Baru-baru ini saya dikagetkan dengan perubahan fungsi
lahan di salah satu kawasan yang ada di Kota Makassar, tepatnya pada pasar
sentral yang terletak di pusat Kota Makassar. Sebenarnya isu perubahan guna
lahan ini telah saya dengar sejak seminggu yang lalu via radio tapi tak pernah
menyangka akan seheboh dan sekacau ini dampaknya.
Sore itu sekitar pukul 04.25 saya yang pergi
menggunakan angkutan umum (pete-pete kode D) menuju ke pusat kota melewati
Pasar Central Makassar seakan tak bisa lagi menahan emosi, bagaimana tidak
perjalanan saya selama kurang lebih 20 menit dari tamalanrea-mesjid raya telah
cukup menghabiskan waktu….eh ternyata sesampainya di jalan masuk pasar sentral
(Jl. Laiya) angkutan umum yang saya tumpangi mulai berjalan dengan sangat pelan
bahkan seperti merayap. Jarak mesjid raya-pusat kota yang notabenenya bisa
dicapai dalam waktu 5 menit menggunakan angkutan umum (pete-pete) menjadi 15
menit. Bayangkan!! Waktu yang sama untuk menempuh jarak yang cukup jauh
dihabiskan untuk jarak yang sangat dekat (tidak lebih dari 200 meter). Awalnya
saya berpikir apa mahasiswa juga mengadakan demo di pasar sentral?? Mengingat
lambatnya angkutan umum (pete-pete) yang saya naiki melebihi kemacetan yang
disebabkan oleh aksi demo mahasiswa. Tapi, hello??? Ngapain juga mahasiswa demo
di sentral?? Ok akhirnya saya coba berpikir positif, mungkin banyak supir
angkutan umum (pete-pete) yang menunggu penumpang ketika membayar. Tapi
sebanyak apa penumpang yang turun bersamaan dan juga melakukan transaksi
pembayaran hingga makan waktu lebih dari 5 menit??

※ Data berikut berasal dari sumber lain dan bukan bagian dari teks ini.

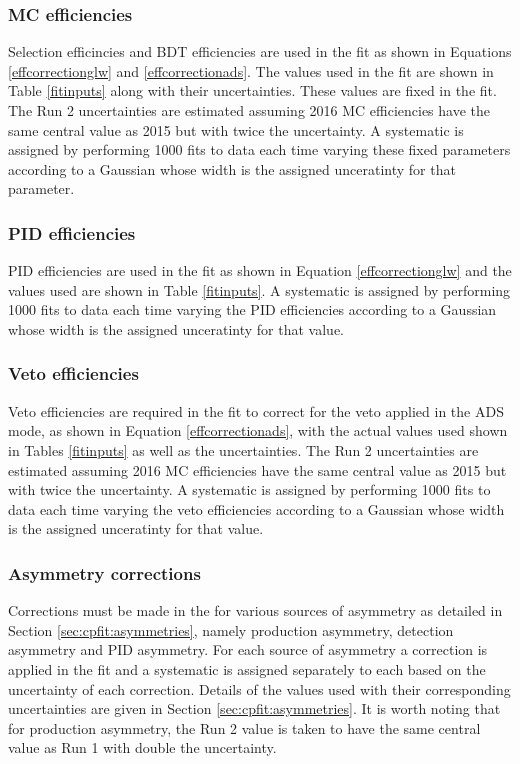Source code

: \subsubsection{MC efficiencies}

Selection efficincies and BDT efficiencies are used in the \CP fit as shown in Equations \ref{effcorrectionglw} and \ref{effcorrectionads}. The values used in the \CP fit are shown in Table \ref{fitinputs} along with their uncertainties. These values are fixed in the \CP fit. The Run 2 uncertainties are estimated assuming 2016 MC efficiencies have the same central value as 2015 but with twice the uncertainty.  A systematic is assigned by performing 1000 fits to data each time varying these fixed parameters according to a Gaussian whose width is the assigned unceratinty for that parameter.

\subsubsection{PID efficiencies}

PID efficiencies are used in the \CP fit as shown in Equation \ref{effcorrectionglw} and the values used are shown in Table \ref{fitinputs}. A systematic is assigned by performing 1000 fits to data each time varying the PID efficiencies according to a Gaussian whose width is the assigned unceratinty for that value.

\subsubsection{Veto efficiencies}

Veto efficiencies are required in the \CP fit to correct for the veto applied in the ADS mode, as shown in Equation \ref{effcorrectionads}, with the actual values used shown in Tables \ref{fitinputs} as well as the uncertainties. The Run 2 uncertainties are estimated assuming 2016 MC efficiencies have the same central value as 2015 but with twice the uncertainty. A systematic is assigned by performing 1000 fits to data each time varying the veto efficiencies according to a Gaussian whose width is the assigned unceratinty for that value.

\subsubsection{Asymmetry corrections}

Corrections must be made in the \CP for various sources of asymmetry as detailed in Section \ref{sec:cpfit:asymmetries}, namely production asymmetry, detection asymmetry and PID asymmetry. For each source of asymmetry a correction is applied in the \CP fit and a systematic is assigned separately to each based on the uncertainty of each correction. Details of the values used with their corresponding uncertainties are given in Section \ref{sec:cpfit:asymmetries}. It is worth noting that for production asymmetry, the Run 2 value is taken to have the same central value as Run 1 with double the uncertainty. 


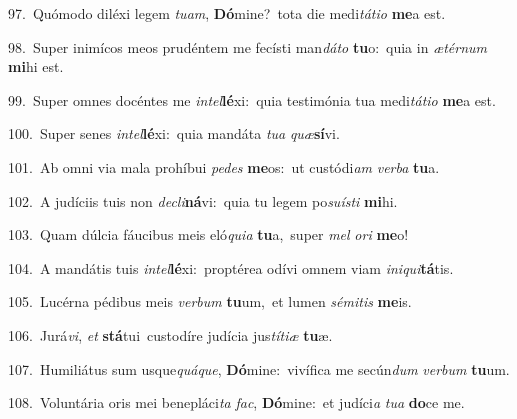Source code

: {\numbfont\textcolor{\numbcolor}{97.}}~Quómodo diléxi legem \textit{tu}\-\textit{am}, \textbf{Dó}\-mine?~\star tota die medi\-\textit{tá}\-\textit{ti}\textit{o} \textbf{me}\-a est.\par
{\numbfont\textcolor{\numbcolor}{98.}}~Super inimícos meos prudéntem me fecísti man\-\textit{dá}\-\textit{to} \textbf{tu}\-o:~\star quia in \textit{æ}\-\textit{tér}\textit{num} \textbf{mi}\-hi est.\par
{\numbfont\textcolor{\numbcolor}{99.}}~Super omnes docéntes me \textit{in}\-\textit{tel}\textbf{lé}xi:~\star quia testimónia tua medi\-\textit{tá}\-\textit{ti}\textit{o} \textbf{me}\-a est.\par
{\numbfont\textcolor{\numbcolor}{100.}}~Super senes \textit{in}\-\textit{tel}\textbf{lé}xi:~\star quia mandáta \textit{tu}\-\textit{a} \textit{quæ}\-\textbf{sí}vi.\par
{\numbfont\textcolor{\numbcolor}{101.}}~Ab omni via mala prohíbui \textit{pe}\-\textit{des} \textbf{me}\-os:~\star ut custódi\textit{am} \textit{ver}\-\textit{ba} \textbf{tu}\-a.\par
{\numbfont\textcolor{\numbcolor}{102.}}~A judíciis tuis non \textit{de}\-\textit{cli}\textbf{ná}vi:~\star quia tu legem po\-\textit{su}\-\textit{ís}\textit{ti} \textbf{mi}\-hi.\par
{\numbfont\textcolor{\numbcolor}{103.}}~Quam dúlcia fáucibus meis eló\-\textit{qui}\-\textit{a} \textbf{tu}\-a,~\star super \textit{mel} \textit{o}\-\textit{ri} \textbf{me}\-o!\par
{\numbfont\textcolor{\numbcolor}{104.}}~A mandátis tuis \textit{in}\-\textit{tel}\textbf{lé}xi:~\star proptérea odívi omnem viam \textit{in}\-\textit{i}\textit{qui}\textbf{tá}tis.\par
{\numbfont\textcolor{\numbcolor}{105.}}~Lucérna pédibus meis \textit{ver}\-\textit{bum} \textbf{tu}\-um,~\star et lumen \textit{sé}\-\textit{mi}\textit{tis} \textbf{me}\-is.\par
{\numbfont\textcolor{\numbcolor}{106.}}~Jurá\-\textit{vi}\-, \textit{et} \textbf{stá}\-tui~\star custodíre judícia jus\-\textit{tí}\-\textit{ti}\textit{æ} \textbf{tu}\-æ.\par
{\numbfont\textcolor{\numbcolor}{107.}}~Humiliátus sum usque\-\textit{quá}\-\textit{que}, \textbf{Dó}\-mine:~\star vivífica me secún\textit{dum} \textit{ver}\-\textit{bum} \textbf{tu}\-um.\par
{\numbfont\textcolor{\numbcolor}{108.}}~Voluntária oris mei benepláci\textit{ta} \textit{fac}\-, \textbf{Dó}\-mine:~\star et judíci\textit{a} \textit{tu}\-\textit{a} \textbf{do}\-ce me.\par
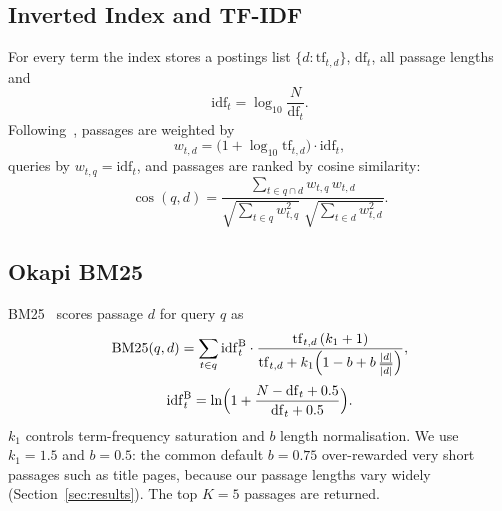 \documentclass[conference]{IEEEtran}
\begin{document}
\subsection{Inverted Index and TF-IDF}
For every term the index stores a postings list $\{d:\mathrm{tf}_{t,d}\}$, $\mathrm{df}_t$, all passage lengths and
\begin{equation}
\mathrm{idf}_t = \log_{10}\frac{N}{\mathrm{df}_t}. \label{eq:idf}
\end{equation}
Following~\cite{salton1988term,manning2008ir}, passages are weighted by
\begin{equation}
w_{t,d} = \bigl(1+\log_{10}\mathrm{tf}_{t,d}\bigr)\cdot\mathrm{idf}_t , \label{eq:wtd}
\end{equation}
queries by $w_{t,q}=\mathrm{idf}_t$, and passages are ranked by cosine similarity:
\begin{equation}
\cos(q,d)=\frac{\sum_{t\in q\cap d} w_{t,q}\,w_{t,d}}{\sqrt{\sum_{t\in q} w_{t,q}^2}\;\sqrt{\sum_{t\in d} w_{t,d}^2}} . \label{eq:cos}
\end{equation}

\subsection{Okapi BM25}
BM25~\cite{robertson2009bm25} scores passage $d$ for query $q$ as
\begin{equation}
\mathrm{BM25}(q,d)=\sum_{t\in q}\mathrm{idf}^{\mathrm{B}}_t\cdot\frac{\mathrm{tf}_{t,d}\,(k_1+1)}{\mathrm{tf}_{t,d}+k_1\Bigl(1-b+b\,\frac{|d|}{\overline{|d|}}\Bigr)} , \label{eq:bm25}
\end{equation}
\begin{equation}
\mathrm{idf}^{\mathrm{B}}_t=\ln\Bigl(1+\frac{N-\mathrm{df}_t+0.5}{\mathrm{df}_t+0.5}\Bigr). \label{eq:bm25idf}
\end{equation}
$k_1$ controls term-frequency saturation and $b$ length normalisation. We use $k_1=1.5$ and $b=0.5$: the common default $b=0.75$ over-rewarded very short passages such as title pages, because our passage lengths vary widely (Section~\ref{sec:results}). The top $K=5$ passages are returned.
\end{document}
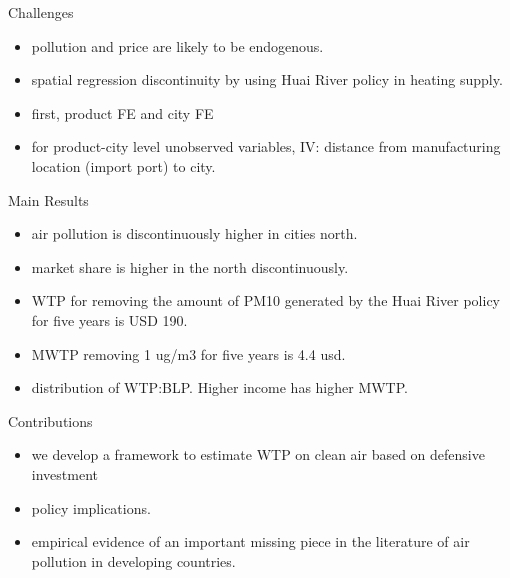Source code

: \documentclass[10pt]{beamer}
\begin{document}
\begin{frame}{Challenges}
    \begin{itemize}
        \item pollution and price are likely to be endogenous.
        \item spatial regression discontinuity by using Huai River policy in heating supply.
        \item first, product FE and city FE
        \item for product-city level unobserved variables, IV: distance from manufacturing location (import port) to city.
    \end{itemize}
\end{frame}
\begin{frame}{Main Results}
    \begin{itemize}
        \item air pollution is discontinuously higher in cities north.
        \item market share is higher in the north discontinuously.
        \item WTP for removing the amount of PM10 generated by the Huai River policy for five years is USD 190.
        \item MWTP removing 1 ug/m3 for five years is 4.4 usd.
        \item distribution of WTP:BLP. Higher income has higher MWTP.
    \end{itemize}
\end{frame}

\begin{frame}{Contributions}
    \begin{itemize}
        \item we develop a framework to estimate WTP on clean air based on defensive investment
        \item policy implications.
        \item empirical evidence of an important missing piece in the literature of air pollution in developing countries.
    \end{itemize}
\end{frame}
\end{document}
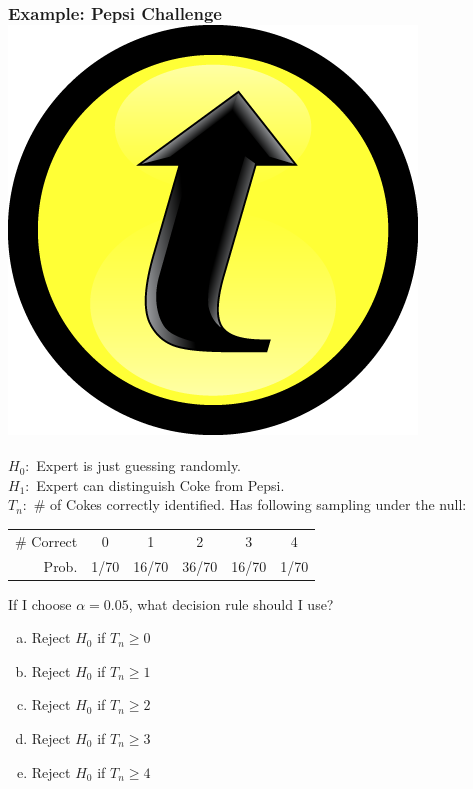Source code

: \documentclass[handout]{beamer}
\begin{document}
\begin{frame}
\frametitle{Example: Pepsi Challenge \hfill \includegraphics[scale = 0.05]{./images/clicker}}
\footnotesize 
$H_0\colon$ Expert is just guessing randomly.\\
$H_1\colon$ Expert can distinguish Coke from Pepsi.\\
$T_n\colon$ \# of Cokes correctly identified. Has following sampling under the null:
		\begin{center}
		\begin{tabular}{rccccc}
		\hline \footnotesize
		\# Correct & 0 & 1 & 2 & 3 & 4\\
		Prob.&1/70 & 16/70 & 36/70 & 16/70 &1/70\\
		\hline
		\end{tabular}
	\end{center}
	\vspace{2em}
	\normalsize
	\alert{If I choose $\alpha =0.05$, what decision rule should I use?}
	\begin{enumerate}[(a)]
		\item Reject $H_0$ if $T_n \geq 0$
		\item Reject $H_0$ if $T_n \geq 1$
		\item Reject $H_0$ if $T_n \geq 2$
		\item Reject $H_0$ if $T_n \geq 3$
		\item Reject $H_0$ if $T_n \geq 4$
	\end{enumerate}
\end{frame}
\end{document}
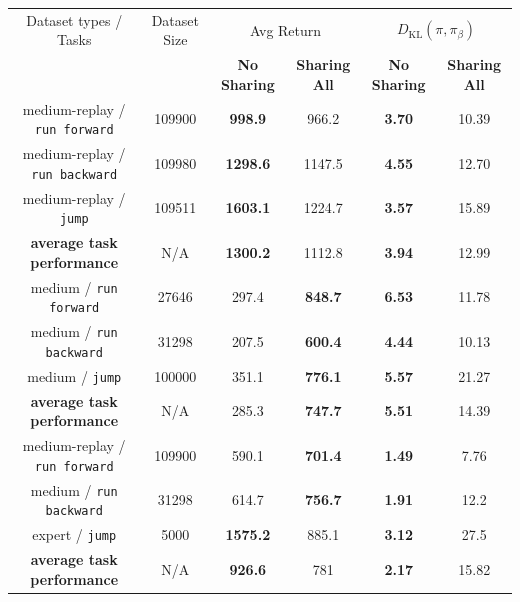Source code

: \begin{table}[t]
\begin{tabularx}{0.75\linewidth}{cc|cc|cc}
  \toprule
 \multicolumn{1}{c}{\multirow{1.5}[2]{*}{Dataset types / Tasks}} & \multicolumn{1}{c}{\multirow{1.5}[2]{*}{Dataset Size}}\vline &
 \multicolumn{2}{c}{Avg Return}\vline & \multicolumn{2}{c}{$D_\text{KL}(\pi, \pi_\beta)$}\\
 & \multicolumn{1}{c}{}\vline & \multicolumn{1}{c}{\textbf{No Sharing}}  & \multicolumn{1}{c}{\textbf{Sharing All}}\vline  & \multicolumn{1}{c}{\textbf{No Sharing}}  & \multicolumn{1}{c}{\textbf{Sharing All}} \\
\midrule
  medium-replay / \texttt{run forward} & 109900 & \textbf{998.9} & 966.2 & \textbf{3.70} & 10.39\\
  medium-replay / \texttt{run backward} & 109980 & \textbf{1298.6} & 1147.5 & \textbf{4.55} & 12.70\\
  medium-replay / \texttt{jump} & 109511 & \textbf{1603.1} & 1224.7 & \textbf{3.57} & 15.89\\
  \rowcolor{Gray}
  \textbf{average task performance} & N/A & \textbf{1300.2} & 1112.8 & \textbf{3.94}  & 12.99\\
  \midrule
  medium / \texttt{run forward} & 27646 & 297.4  & \textbf{848.7} &\textbf{6.53} & 11.78\\
  medium / \texttt{run backward} & 31298 & 207.5 & \textbf{600.4}& \textbf{4.44} & 10.13\\
  medium / \texttt{jump} & 100000 & 351.1 & \textbf{776.1}& \textbf{5.57} & 21.27\\
\rowcolor{Gray}
  \textbf{average task performance} & N/A & 285.3 & \textbf{747.7} & \textbf{5.51} & 14.39 \\
  \midrule
  medium-replay / \texttt{run forward} & 109900 & 590.1 & \textbf{701.4}& \textbf{1.49} & 7.76\\
  medium / \texttt{run backward} & 31298 & 614.7 & \textbf{756.7}& \textbf{1.91} & 12.2\\
  \rowcolor{yellow}
  expert / \texttt{jump} & 5000 & \textbf{1575.2} & 885.1 & \textbf{3.12} & 27.5\\
\rowcolor{Gray}
  \textbf{average task performance} & N/A & \textbf{926.6} & 781 & \textbf{2.17}  & 15.82 \\
    \bottomrule
    \end{tabularx}
    \vspace{-0.1cm}

\end{table}
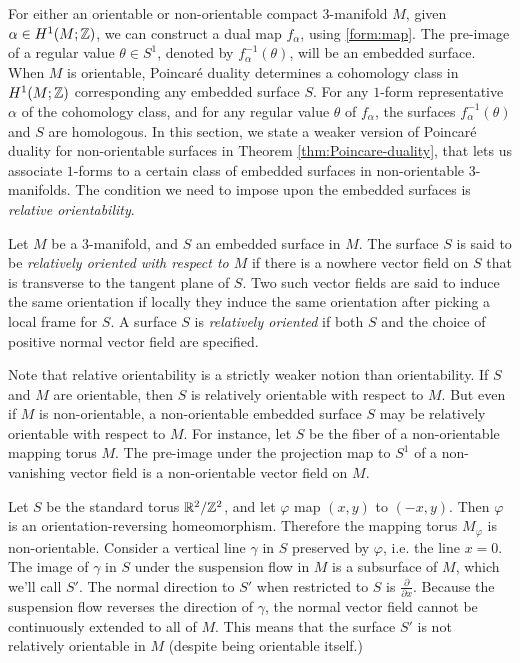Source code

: For either an orientable or non-orientable compact 3-manifold $M$, given $\alpha\in H^1(M; \mathbb{Z})$, we can construct a dual map $f_\alpha$, using \eqref{form:map}.
The pre-image of a regular value $\theta \in S^1$, denoted by $f_{\alpha}^{-1}(\theta)$, will be an embedded surface.
When $M$ is orientable, Poincar\'e duality determines a cohomology class in $H^1(M; \mathbb{Z})$ corresponding any embedded surface $S$.
For any $1$-form representative $\alpha$ of the cohomology class, and for any regular value $\theta$ of $f_{\alpha}$, the surfaces $f_{\alpha}^{-1}(\theta)$ and $S$ are homologous.
In this section, we state a weaker version of Poincar\'e duality for non-orientable surfaces in Theorem \ref{thm:Poincare-duality}, that lets us associate $1$-forms to a certain class of embedded surfaces in non-orientable $3$-manifolds.
The condition we need to impose upon the embedded surfaces is \emph{relative orientability}.

\begin{defn}
  Let $M$ be a $3$-manifold, and $S$ an embedded surface in $M$.
  The surface $S$ is said to be \emph{relatively oriented with respect to $M$} if there is a nowhere vector field on $S$ that is transverse to the tangent plane of $S$.
  Two such vector fields are said to induce the same orientation if locally they induce the same orientation after picking a local frame for $S$.
  A surface $S$ is \emph{relatively oriented} if both $S$ and the choice of positive normal vector field are specified.
\end{defn}
Note that relative orientability is a strictly weaker notion than orientability.
If $S$ and $M$ are orientable, then $S$ is relatively orientable with respect to $M$.
But even if $M$ is non-orientable, a non-orientable embedded surface $S$ may be relatively orientable with respect to $M$.
For instance, let $S$ be the fiber of a non-orientable mapping torus $M$.
The pre-image under the projection map to $S^1$ of a non-vanishing vector field is a non-orientable vector field on $M$.

\begin{example}
  Let $S$ be the standard torus $\mathbb{R}^2/\mathbb{Z}^2$, and let $\varphi$ map $(x,y)$ to $(-x, y)$.
  Then $\varphi$ is an orientation-reversing homeomorphism.
  Therefore the mapping torus $M_\varphi$ is non-orientable.
  Consider a vertical line $\gamma$ in $S$ preserved by $\varphi$, i.e. the line
  $x = 0$.
  The image of $\gamma$ in $S$ under the suspension flow in $M$ is a subsurface of $M$, which we'll call $S'$.
  The normal direction to $S'$ when restricted to $S$ is $\frac{\partial}{\partial x}$.
  Because the suspension flow reverses the direction of $\gamma$, the normal vector field cannot be continuously extended to all of $M$.
  This means that the surface $S'$ is not relatively orientable in $M$ (despite being orientable itself.)
\end{example}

Pertanyaan saya pun terjawab ketika sampai pada ujung
Jl. Laiya, saya sangat kaget melihat median jalan yang berupa jalur hijau
awalnya pada Jl. H.S. Cokroaminoto berubah menjadi lapak Pedagang Kaki Lima
(PKL) yang umumnya menjajakan barang dagang berupa pakaian dan berbagai jenis
kain. Meskipun berubah dalam bentuk fisik, tapi tetap memiliki fungsi yang sama
seperti sebelumnya sebagai median jalan. Dan inilah sumber utama kemacetan yang
terjadi dari awal Jl. Laiya hingga akhir (menuju Jl. H.S. Cokroaminoto).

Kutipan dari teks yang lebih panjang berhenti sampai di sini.